Your assignment: From the entries provided below, copy each line that contains the word "include".

Data extract:
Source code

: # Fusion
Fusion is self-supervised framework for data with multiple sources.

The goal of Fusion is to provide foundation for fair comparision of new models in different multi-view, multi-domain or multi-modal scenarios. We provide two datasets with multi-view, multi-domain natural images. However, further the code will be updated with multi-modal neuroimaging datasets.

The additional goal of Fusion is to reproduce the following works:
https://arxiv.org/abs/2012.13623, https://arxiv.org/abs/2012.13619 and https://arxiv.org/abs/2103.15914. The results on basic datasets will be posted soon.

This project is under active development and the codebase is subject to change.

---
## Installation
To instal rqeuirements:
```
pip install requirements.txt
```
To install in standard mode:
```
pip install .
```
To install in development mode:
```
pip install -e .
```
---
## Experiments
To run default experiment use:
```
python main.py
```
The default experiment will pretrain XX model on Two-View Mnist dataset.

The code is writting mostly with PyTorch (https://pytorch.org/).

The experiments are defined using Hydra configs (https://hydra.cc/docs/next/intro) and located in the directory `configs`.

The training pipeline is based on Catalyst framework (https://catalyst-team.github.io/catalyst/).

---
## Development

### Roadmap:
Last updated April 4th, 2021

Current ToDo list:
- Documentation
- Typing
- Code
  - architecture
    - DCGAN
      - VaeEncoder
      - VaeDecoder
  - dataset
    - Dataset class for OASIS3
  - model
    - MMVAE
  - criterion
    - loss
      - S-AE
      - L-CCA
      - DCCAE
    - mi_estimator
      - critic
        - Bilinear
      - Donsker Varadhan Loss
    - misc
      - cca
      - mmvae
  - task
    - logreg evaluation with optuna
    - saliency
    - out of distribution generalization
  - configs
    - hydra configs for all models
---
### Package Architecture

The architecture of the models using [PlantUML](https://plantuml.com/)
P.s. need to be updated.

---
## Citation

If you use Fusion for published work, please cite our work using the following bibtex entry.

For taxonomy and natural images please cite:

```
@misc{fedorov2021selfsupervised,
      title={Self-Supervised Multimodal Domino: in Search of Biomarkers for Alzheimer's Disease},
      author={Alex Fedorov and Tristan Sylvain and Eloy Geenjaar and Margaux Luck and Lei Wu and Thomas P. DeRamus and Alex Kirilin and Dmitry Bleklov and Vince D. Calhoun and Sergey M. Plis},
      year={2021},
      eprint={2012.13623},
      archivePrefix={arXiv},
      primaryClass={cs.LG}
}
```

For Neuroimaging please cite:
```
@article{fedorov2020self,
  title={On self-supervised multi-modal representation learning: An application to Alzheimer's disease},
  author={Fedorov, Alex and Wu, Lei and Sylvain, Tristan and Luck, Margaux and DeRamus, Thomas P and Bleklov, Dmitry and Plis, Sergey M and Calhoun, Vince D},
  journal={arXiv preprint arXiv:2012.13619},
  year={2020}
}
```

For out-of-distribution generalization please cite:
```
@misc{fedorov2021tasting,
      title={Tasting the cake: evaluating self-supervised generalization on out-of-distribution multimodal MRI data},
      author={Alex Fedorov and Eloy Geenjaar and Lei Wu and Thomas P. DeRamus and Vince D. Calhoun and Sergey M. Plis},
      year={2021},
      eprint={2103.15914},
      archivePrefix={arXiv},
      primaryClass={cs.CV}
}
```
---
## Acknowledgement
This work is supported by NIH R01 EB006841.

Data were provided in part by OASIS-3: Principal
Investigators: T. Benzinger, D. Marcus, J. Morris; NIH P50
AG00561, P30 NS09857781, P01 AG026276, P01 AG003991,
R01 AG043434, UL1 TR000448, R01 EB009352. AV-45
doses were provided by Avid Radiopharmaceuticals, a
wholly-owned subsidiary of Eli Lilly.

==

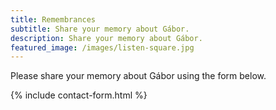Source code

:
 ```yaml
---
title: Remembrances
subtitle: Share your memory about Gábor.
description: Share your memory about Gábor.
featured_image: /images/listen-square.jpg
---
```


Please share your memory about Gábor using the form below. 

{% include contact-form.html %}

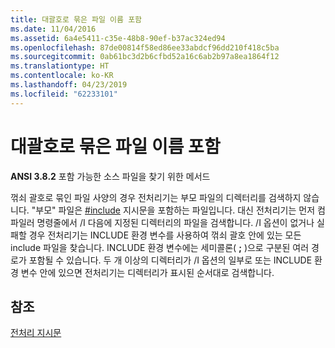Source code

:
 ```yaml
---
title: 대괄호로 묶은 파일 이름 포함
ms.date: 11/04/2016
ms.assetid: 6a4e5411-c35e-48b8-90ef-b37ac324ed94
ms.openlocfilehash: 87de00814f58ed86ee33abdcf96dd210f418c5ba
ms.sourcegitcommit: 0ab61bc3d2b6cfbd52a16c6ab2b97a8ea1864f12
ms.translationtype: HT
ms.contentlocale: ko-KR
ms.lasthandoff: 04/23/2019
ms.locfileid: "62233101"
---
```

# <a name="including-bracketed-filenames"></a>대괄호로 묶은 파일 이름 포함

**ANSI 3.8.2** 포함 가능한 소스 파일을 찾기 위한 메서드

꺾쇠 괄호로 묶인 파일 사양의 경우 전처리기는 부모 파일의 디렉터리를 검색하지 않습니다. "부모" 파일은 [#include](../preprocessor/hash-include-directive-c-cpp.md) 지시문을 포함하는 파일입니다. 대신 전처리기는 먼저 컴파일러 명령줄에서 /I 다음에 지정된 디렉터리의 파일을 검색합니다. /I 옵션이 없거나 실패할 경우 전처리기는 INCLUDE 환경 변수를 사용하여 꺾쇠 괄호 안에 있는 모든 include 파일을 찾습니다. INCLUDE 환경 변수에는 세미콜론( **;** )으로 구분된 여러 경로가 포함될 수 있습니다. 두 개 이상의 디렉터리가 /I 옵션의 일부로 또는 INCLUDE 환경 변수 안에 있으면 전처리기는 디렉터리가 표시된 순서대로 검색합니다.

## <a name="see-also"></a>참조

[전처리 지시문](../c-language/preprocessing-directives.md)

---

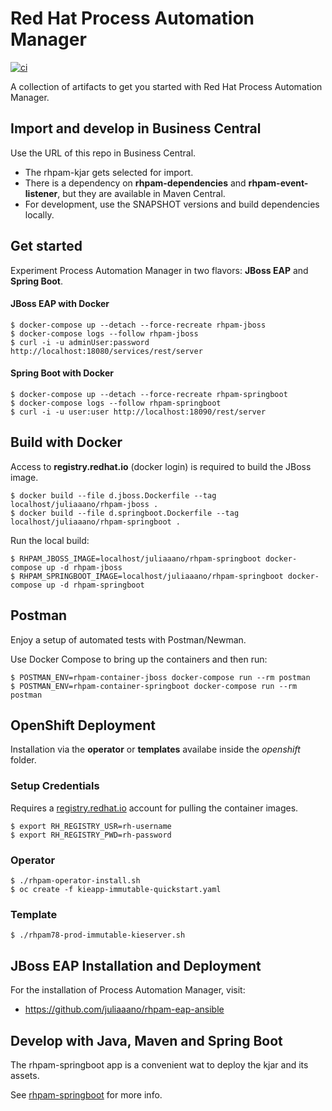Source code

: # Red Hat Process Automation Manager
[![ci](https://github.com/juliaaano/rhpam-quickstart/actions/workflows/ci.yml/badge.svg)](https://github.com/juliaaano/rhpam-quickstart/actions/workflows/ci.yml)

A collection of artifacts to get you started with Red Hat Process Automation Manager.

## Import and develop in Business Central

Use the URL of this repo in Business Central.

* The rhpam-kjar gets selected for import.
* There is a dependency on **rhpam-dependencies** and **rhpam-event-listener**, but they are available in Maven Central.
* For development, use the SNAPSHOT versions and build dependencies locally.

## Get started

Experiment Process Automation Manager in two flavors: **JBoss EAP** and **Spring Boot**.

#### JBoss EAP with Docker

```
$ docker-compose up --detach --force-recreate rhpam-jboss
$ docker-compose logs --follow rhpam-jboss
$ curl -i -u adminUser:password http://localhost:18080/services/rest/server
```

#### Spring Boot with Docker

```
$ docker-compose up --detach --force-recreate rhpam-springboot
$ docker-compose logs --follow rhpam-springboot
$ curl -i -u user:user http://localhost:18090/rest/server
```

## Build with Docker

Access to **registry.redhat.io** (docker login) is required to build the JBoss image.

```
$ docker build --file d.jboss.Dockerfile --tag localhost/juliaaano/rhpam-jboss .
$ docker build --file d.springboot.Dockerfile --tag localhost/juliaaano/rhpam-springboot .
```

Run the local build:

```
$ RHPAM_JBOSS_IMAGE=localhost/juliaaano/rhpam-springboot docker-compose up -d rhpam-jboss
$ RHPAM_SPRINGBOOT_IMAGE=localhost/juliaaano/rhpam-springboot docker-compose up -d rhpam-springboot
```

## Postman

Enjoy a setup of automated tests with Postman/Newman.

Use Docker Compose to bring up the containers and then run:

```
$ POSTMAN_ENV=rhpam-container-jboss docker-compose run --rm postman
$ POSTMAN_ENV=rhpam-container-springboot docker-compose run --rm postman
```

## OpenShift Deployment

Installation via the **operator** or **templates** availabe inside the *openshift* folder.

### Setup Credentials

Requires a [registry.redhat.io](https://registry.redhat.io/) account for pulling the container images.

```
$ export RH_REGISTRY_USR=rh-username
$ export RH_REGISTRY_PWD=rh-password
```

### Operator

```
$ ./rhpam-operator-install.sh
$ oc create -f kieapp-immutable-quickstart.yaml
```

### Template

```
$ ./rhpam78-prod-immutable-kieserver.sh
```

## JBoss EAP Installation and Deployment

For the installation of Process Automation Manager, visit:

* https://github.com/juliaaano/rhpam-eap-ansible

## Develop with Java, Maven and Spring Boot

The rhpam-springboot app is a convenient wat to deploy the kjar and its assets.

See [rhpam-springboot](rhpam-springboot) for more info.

Your response:
{% include contact-form.html %}
꺾쇠 괄호로 묶인 파일 사양의 경우 전처리기는 부모 파일의 디렉터리를 검색하지 않습니다. "부모" 파일은 [#include](../preprocessor/hash-include-directive-c-cpp.md) 지시문을 포함하는 파일입니다. 대신 전처리기는 먼저 컴파일러 명령줄에서 /I 다음에 지정된 디렉터리의 파일을 검색합니다. /I 옵션이 없거나 실패할 경우 전처리기는 INCLUDE 환경 변수를 사용하여 꺾쇠 괄호 안에 있는 모든 include 파일을 찾습니다. INCLUDE 환경 변수에는 세미콜론( **;** )으로 구분된 여러 경로가 포함될 수 있습니다. 두 개 이상의 디렉터리가 /I 옵션의 일부로 또는 INCLUDE 환경 변수 안에 있으면 전처리기는 디렉터리가 표시된 순서대로 검색합니다.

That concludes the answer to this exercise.